Ultimately I decided on Gladiator. This class may not be able to use shields, and might be weaker defensively, but it can learn saber magic and it hits harder. Also, the third classes that branch off of Gladiator are both very very good. Duelist might be the highest-DPS-against-one-target class in the game outside of some of Kevin's classes, while Sword Master is very solid DPS while also being well-rounded and having access to some useful spells. I'm leaning Sword Master at the moment but I'm less set on that than I am on Ninja Master and Bishop for the other two.

Second classes, with weird new character portraits. "Look at my butt!" says Duran.

After that insane grind, I'm ready to plow the rest of the game. Hold onto your hats.

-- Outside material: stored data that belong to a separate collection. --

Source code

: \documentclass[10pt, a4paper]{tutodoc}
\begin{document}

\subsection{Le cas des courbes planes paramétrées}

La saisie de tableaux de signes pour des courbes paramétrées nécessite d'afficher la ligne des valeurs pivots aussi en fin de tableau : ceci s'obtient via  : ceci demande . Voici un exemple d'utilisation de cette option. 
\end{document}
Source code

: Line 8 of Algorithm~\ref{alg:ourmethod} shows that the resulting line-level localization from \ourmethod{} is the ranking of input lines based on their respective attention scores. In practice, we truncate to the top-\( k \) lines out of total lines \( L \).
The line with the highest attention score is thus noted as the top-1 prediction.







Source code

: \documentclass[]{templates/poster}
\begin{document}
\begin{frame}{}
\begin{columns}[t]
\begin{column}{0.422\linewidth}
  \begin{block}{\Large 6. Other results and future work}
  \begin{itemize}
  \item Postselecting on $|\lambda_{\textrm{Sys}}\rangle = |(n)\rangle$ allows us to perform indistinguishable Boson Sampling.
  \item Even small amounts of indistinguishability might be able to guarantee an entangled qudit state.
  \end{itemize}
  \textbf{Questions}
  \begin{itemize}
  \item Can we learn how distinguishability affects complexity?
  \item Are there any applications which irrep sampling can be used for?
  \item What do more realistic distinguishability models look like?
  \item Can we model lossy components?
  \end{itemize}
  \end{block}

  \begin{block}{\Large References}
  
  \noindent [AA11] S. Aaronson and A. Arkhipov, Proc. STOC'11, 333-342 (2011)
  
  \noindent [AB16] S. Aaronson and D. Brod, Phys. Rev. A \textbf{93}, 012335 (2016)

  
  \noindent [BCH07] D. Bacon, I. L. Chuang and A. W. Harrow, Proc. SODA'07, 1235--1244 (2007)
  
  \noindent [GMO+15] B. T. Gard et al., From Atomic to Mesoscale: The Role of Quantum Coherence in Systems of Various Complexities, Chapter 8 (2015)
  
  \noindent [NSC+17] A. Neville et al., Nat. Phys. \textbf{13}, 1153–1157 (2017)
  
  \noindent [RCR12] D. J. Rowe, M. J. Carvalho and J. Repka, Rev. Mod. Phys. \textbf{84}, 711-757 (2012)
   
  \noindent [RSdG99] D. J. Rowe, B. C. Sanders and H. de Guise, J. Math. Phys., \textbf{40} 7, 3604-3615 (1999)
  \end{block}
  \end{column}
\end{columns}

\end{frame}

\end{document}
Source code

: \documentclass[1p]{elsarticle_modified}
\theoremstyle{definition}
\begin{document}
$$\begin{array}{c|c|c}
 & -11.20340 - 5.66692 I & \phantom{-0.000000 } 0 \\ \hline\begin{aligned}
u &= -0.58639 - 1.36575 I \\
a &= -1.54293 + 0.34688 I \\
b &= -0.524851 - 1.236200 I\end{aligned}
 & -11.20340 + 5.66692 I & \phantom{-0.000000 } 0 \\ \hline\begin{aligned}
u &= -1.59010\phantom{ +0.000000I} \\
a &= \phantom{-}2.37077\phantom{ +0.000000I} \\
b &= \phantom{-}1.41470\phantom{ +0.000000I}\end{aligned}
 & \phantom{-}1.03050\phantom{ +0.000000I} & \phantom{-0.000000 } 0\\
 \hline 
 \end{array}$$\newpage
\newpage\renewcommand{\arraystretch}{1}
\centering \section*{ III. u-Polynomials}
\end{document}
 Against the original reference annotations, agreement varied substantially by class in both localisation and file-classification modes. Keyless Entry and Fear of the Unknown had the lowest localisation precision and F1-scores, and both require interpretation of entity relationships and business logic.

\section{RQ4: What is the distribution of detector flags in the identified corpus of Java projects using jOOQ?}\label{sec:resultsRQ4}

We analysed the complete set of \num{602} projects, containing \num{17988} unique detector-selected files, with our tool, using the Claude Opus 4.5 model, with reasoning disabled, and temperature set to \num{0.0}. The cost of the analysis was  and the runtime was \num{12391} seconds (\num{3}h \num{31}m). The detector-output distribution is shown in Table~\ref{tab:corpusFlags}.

  1. Yeah, it's interesting how the game has multiple boss themes without a particular pattern.


    Wait, what happens if he refuses to sell it?

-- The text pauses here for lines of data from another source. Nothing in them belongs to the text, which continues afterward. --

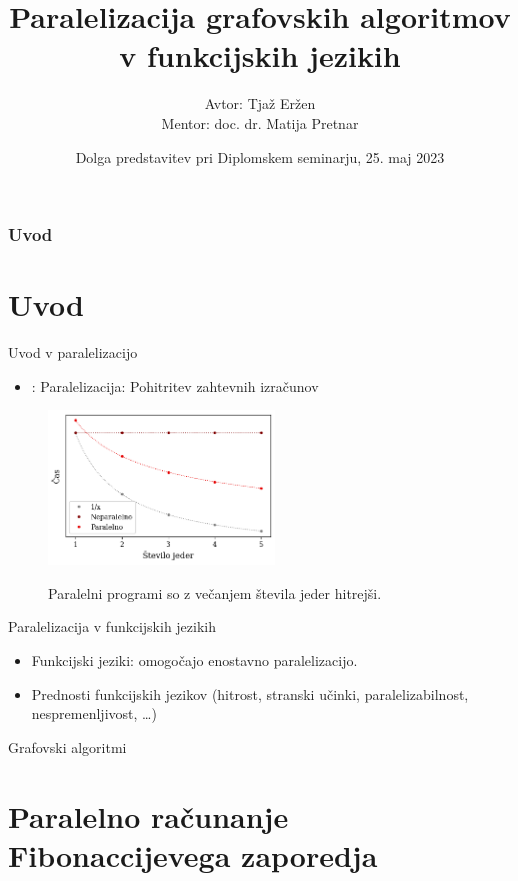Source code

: \documentclass{beamer}
\title[Paralelizacija grafovskih algoritmov v funkcijskih jezikih]
{Paralelizacija grafovskih algoritmov v funkcijskih jezikih}
\author[Avtor: Tjaž Eržen, Mentor: doc. dr. Matija Pretnar]
{Avtor: Tjaž Eržen\\Mentor: doc. dr. Matija Pretnar}
\date[25. maj 2023]
{Dolga predstavitev pri Diplomskem seminarju, 25. maj 2023}
\begin{document}
\begin{frame}
  \titlepage
\end{frame}

\begin{frame}
  \frametitle{Uvod}
  \tableofcontents
\end{frame}

\section{Uvod}

\begin{frame}{Uvod v paralelizacijo}
    \begin{itemize}
        \item: Paralelizacija: Pohitritev zahtevnih izračunov
    \end{itemize}
    \begin{figure}
        \caption{Paralelni programi so z večanjem števila jeder hitrejši.}
        \includegraphics[width=6cm]{slike/cilj-casovne-zahtevnosti-paralelizacije.png}
        \label{fig:cilj-casovne-zahtevnosti-paralelizacije}
    \end{figure}
\end{frame}


\begin{frame}{Paralelizacija v funkcijskih jezikih}
    \begin{itemize}
        \item Funkcijski jeziki: omogočajo enostavno paralelizacijo.
        \item Prednosti funkcijskih jezikov (hitrost, stranski učinki, paralelizabilnost, nespremenljivost, \dots)
    \end{itemize}
\end{frame}

\begin{frame}{Grafovski algoritmi}

\end{frame}


\section{Paralelno računanje Fibonaccijevega zaporedja}
\end{document}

    That wind cave was always rough, really looking forward to that being a lot easier to navigate in the remake.

    1. We know all of these games share DNA, but what I'm discovering now is that SD3 actually had SaGa Frontier DNA too. There's the multiple character choice, but also the way the areas are linked together (a lot of distant locales that you can't walk between, instead taking warps, which creates a world that feels a little disconnected). There being a bunch of boss themes that don't follow a pattern is also very SaGa Frontier. That was the first game I ever played that had a bunch of boss themes without a real rhyme to it. Earthbound too I guess but it doesn't have boss themes, just...themes.

      If you don't get the Nitromyte from Watts, because you haggled the price down too much, I think he tells you to sod off and leaves. Then you have to find him somewhere else to get another shot at it (like a completely different town). I don't remember exactly if that's the case, but whatever happens, it happened to me the very first time I played. I remembered it being a chore. So now I stop at 3000 with the haggling to be safe. You MIGHT be able to get him down to 1500 but I don't remember and don't want to risk it.